Our tweenager is reaching the age where we need to start thinking about secondary schools. We’ve already had a look at one or two, and have a couple more to go, before we decide. When we say “we”, we mean the husband, myself and her, making the decision. She has to be involved because it’s where she will be spending a fair amount of time, and we want her to be happy and part of the process. She’s old enough to be able to contribute her opinion. Whilst we obviously have a more adult role to play, in terms of looking at what is best for her, we also need to listen to what she has to say about it.
Which is why, when she abjectly refused to take part in being tutored for the exam for the local girls only school near us, that has an exam entry requirement, is very popular, places are fiercely contested and few and far between and the pressure to study and do well enough in the exam to get a place is high. If you live near me you probably know which school I am talking about. It’s an excellent school, and we are keen she try for the exam, to get in, and we were told that academically, there was no reason she shouldn’t try the exam, but when we broached the idea of tutoring her, or us helping her to work towards the exam, she point blankly said she didn’t want to.
She had several reasons, some of which were logical and we had to respect them, some of them more emotional, but still requiring us to listen to her and hear her out.
She basically didn’t want to be pressured and have to do the extra load of work (and it is a fair amount, several hours of tutoring at the weekend, and also in the week, with practice papers and tests) on top of the homework she already has. She didn’t want to spend a year of her Saturday’s studying, at the age of not quite eleven years old. She also felt very anxious about the actual exams and said that she didn’t want to put herself through that. When we pointed out that she would at some point have to study for exams like GCSE, she came back with “yes, but I will be much older, and ready for it. I am just ten, I don’t want to miss out on things and have to study for an exam, just yet”. She also pointed out that she is part of the new curriculum where the Year 6 SAT tests are more intense and pressurized and she felt that she would have enough to face with that.
Her emotional response was “none of my friends will be going, I don’t want to go to an all girls school, either”.
Whilst a part of me wanted to push her, and knows she is capable of studying and doing potentially well in an exam, and that the extra learning would be good for her, I also know my own daughter pretty well, and I know that if she doesn’t want to do something, she simply won’t, or she will put minimal effort into what is required. We are her parents after all, and we could make her do the studying and the exam, but the reality of forcing a tweenager to do something they really don’t want to do, and are not at all enthusiastic about, is easier said than done. We also do agree that she has plenty of time to have to work towards exams, and it’s not the be all and end of life is she doesn’t do an exam for a particular school. (we are very happy with our choice of local schools, that don’t require an entrance exam, that’s for another post, for another day)

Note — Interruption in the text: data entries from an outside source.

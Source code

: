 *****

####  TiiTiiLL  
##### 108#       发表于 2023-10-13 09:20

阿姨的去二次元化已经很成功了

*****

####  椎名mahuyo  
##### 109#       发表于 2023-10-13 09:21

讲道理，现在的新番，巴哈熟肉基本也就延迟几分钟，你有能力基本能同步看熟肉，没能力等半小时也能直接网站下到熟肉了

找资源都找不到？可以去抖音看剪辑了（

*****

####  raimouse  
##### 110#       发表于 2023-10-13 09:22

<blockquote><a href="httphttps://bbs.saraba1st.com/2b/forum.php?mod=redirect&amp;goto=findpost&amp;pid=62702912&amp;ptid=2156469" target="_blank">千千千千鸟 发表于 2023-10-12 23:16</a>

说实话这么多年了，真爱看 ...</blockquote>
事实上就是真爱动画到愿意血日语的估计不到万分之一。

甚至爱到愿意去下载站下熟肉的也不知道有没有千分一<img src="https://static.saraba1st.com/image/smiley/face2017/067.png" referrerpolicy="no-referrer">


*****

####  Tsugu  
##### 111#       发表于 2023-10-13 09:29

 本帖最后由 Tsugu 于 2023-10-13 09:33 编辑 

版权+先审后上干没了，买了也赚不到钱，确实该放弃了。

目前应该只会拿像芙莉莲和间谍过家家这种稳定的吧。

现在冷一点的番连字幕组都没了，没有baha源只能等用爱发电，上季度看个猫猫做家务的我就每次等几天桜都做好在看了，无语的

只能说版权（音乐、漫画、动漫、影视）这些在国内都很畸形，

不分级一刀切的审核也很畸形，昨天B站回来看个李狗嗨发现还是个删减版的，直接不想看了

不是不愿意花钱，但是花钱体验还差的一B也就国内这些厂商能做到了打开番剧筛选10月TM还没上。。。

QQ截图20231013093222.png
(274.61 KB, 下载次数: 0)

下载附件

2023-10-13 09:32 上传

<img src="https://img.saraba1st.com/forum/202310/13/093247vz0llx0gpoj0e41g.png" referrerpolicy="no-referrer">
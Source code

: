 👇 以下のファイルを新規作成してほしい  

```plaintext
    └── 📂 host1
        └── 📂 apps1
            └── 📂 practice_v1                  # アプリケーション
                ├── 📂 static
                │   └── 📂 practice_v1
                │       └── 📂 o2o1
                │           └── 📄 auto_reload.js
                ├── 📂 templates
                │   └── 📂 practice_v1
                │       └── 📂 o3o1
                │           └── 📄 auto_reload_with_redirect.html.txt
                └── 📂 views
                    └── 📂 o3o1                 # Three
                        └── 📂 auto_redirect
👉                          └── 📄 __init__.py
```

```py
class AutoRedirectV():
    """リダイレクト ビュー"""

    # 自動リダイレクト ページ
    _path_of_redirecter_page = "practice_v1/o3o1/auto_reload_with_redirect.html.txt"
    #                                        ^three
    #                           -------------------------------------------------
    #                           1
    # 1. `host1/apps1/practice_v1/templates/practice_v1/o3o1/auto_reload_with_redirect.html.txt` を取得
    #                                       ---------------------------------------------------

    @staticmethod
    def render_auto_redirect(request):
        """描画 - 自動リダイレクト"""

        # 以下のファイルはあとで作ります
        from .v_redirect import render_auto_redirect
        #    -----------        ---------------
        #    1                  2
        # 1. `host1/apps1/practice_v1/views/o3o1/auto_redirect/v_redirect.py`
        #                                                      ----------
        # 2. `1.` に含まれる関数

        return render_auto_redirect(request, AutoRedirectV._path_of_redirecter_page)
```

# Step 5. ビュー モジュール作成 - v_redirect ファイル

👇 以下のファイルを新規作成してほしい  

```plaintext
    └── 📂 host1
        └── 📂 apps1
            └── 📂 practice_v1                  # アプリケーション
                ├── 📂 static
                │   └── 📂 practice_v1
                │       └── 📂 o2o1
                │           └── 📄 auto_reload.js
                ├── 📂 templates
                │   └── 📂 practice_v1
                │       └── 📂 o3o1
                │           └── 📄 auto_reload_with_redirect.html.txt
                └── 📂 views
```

Her emotional response, whilst we don’t necessarily agree with her, because we both know as adults that you have to do things in life or go to new places where you won’t know anyone and you have to settle and make new friends, we also had to respect. She has had a tough time these past couple of years at primary school with some bullying/friendship issues, so we want to allow her to feel that she might be going to secondary school with some of her good mates. She is more of an introvert like me, than an extrovert like her dad, so being able to help her feel comfortable about going somewhere is important. We of course have chatted to her about needing to accept she will have to go to places where she will be new and know no one, but for now, we are letting that one go.
Not everyone agrees with our stance. Some friends and family have in fact strongly disagreed with us, feeling that we should push her hard to study for the exam and take it. It possibly may have been good for her, she’s quite bright, but the reality is, she also could have been one of the many who take the exam, face a lot of pressure, then not get into the school. We really don’t want that to be the focus of her last year or two in primary school. For her it just wasn’t worth the push and fight. (for other families, to push for the work for the exam is not an issue, it’s a personal choice to be made by every family) and when I told her we weren’t going to make her study for the exam, and that if she really didn’t want to try and she was happy to choose one of the other non exam schools, locally, as her secondary option, the relief on her face, made me know we had made the right choice. I also come from the mindset personally that pushing kids too hard, too young isn’t healthy for them. They have enough to face as they hit young adulthood, and whilst yes, maybe the school is excellent and offers opportunities, there are plenty of other good options that don’t involve intense pressure to study and learn, and do a tough exam. It’s not a choice that is right for all children, ours being one of them.
Yes, she’s not quite eleven, but her thoughts and feelings are just as important as ours. It’s her that has to do the exam. not us, it’s her that has to go to the school, not us. It’s her that will have to face the reality of failing the exam or not doing well enough (and we know that’s possible, it’s a tough exam, only a few manage it) and her heart wasn’t in it, so we weren’t going to set our hearts on it, for her.
What would you do? Make your child study and do the exam or let them choose not to, and look at other options? Do you make a child do something they really don’t want to do, because as adults we in theory know better than they do what they want or do we let them be part of the choices for their future?